Work order:
Return the records exactly as they are.

::::::::

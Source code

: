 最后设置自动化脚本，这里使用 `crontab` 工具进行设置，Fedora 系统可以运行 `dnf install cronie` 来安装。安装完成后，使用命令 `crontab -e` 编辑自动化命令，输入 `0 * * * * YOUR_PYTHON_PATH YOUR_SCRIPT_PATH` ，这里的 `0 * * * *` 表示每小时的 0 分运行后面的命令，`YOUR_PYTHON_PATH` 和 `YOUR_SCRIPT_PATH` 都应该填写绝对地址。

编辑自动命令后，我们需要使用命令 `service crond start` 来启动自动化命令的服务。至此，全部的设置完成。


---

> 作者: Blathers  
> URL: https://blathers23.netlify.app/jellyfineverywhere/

::::::::

Solution to this exercise:
Source code

: 最后设置自动化脚本，这里使用 `crontab` 工具进行设置，Fedora 系统可以运行 `dnf install cronie` 来安装。安装完成后，使用命令 `crontab -e` 编辑自动化命令，输入 `0 * * * * YOUR_PYTHON_PATH YOUR_SCRIPT_PATH` ，这里的 `0 * * * *` 表示每小时的 0 分运行后面的命令，`YOUR_PYTHON_PATH` 和 `YOUR_SCRIPT_PATH` 都应该填写绝对地址。

编辑自动命令后，我们需要使用命令 `service crond start` 来启动自动化命令的服务。至此，全部的设置完成。


---

> 作者: Blathers  
> URL: https://blathers23.netlify.app/jellyfineverywhere/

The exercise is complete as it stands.